Light axion-like particles at future lepton colliders
Shou-Shan Bao, Yang Ma, Yongcheng Wu, Keping Xie, Hong Zhang
Abstract
A bstract Axion-like particles (ALPs) are well-motivated extensions of the Standard Model (SM) that appear in many new physics scenarios, with masses spanning a broad range. In this work, we systematically study the production and detection prospects of light ALPs at future lepton colliders, including electron-positron and multi-TeV muon colliders. At lepton colliders, light ALPs can be produced in association with a photon or a Z boson.

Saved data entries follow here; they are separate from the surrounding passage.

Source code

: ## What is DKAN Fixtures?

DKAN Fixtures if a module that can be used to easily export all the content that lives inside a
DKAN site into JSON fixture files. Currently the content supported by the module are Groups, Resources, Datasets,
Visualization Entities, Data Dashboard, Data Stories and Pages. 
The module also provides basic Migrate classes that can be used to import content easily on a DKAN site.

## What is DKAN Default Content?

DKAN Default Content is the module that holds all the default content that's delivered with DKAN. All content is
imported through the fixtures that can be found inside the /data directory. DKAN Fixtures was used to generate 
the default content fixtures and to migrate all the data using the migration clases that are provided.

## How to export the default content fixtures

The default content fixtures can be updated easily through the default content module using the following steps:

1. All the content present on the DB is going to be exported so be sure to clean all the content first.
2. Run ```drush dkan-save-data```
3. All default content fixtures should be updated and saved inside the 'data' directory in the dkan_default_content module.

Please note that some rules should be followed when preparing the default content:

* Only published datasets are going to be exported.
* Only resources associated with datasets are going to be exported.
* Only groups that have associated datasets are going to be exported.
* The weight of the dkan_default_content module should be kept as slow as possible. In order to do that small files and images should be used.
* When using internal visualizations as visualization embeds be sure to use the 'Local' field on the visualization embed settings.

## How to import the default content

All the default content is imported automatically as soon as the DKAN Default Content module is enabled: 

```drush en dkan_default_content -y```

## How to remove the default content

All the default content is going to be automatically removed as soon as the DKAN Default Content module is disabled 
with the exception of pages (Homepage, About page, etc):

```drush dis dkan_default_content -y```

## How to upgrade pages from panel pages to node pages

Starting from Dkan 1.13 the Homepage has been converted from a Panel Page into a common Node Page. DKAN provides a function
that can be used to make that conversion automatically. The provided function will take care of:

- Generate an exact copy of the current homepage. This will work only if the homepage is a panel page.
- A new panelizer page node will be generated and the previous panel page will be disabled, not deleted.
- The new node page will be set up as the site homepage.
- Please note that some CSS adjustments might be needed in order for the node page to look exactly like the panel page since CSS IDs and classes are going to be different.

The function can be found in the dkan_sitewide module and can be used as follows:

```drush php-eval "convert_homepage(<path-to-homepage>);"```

For very light ALPs ( m a < 1 MeV), the ALPs are typically long-lived and escape detection, leading to a mono- V ( V = γ , Z ) signature. In the long-lived limit, we find that the mono-photon channel at the Tera- Z stage of future electron-positron colliders provides the strongest constraints on ALP couplings to SM gauge bosons, g aV V , thanks to the high luminosity, low background, and resonant enhancement from on-shell Z bosons. At higher energies, the mono-photon cross section becomes nearly energy-independent, and the sensitivity is governed by luminosity and background. At multi-TeV muon colliders, the mono- Z channel can yield complementary constraints. For heavier ALPs ( m a > 100 MeV) that decay promptly, mono- V signatures are no longer valid. In this case, ALPs can be probed via non-resonant vector boson scattering (VBS) processes, where the ALP is exchanged off-shell, leading to kinematic deviations from SM expectations. We analyze constraints from both light-by-light scattering and electroweak VBS, the latter only accessible at TeV-scale colliders. While generally weaker, these constraints are robust and model-independent. Our combined analysis shows that mono- V and non-resonant VBS channels provide powerful and complementary probes of ALP-gauge boson interactions.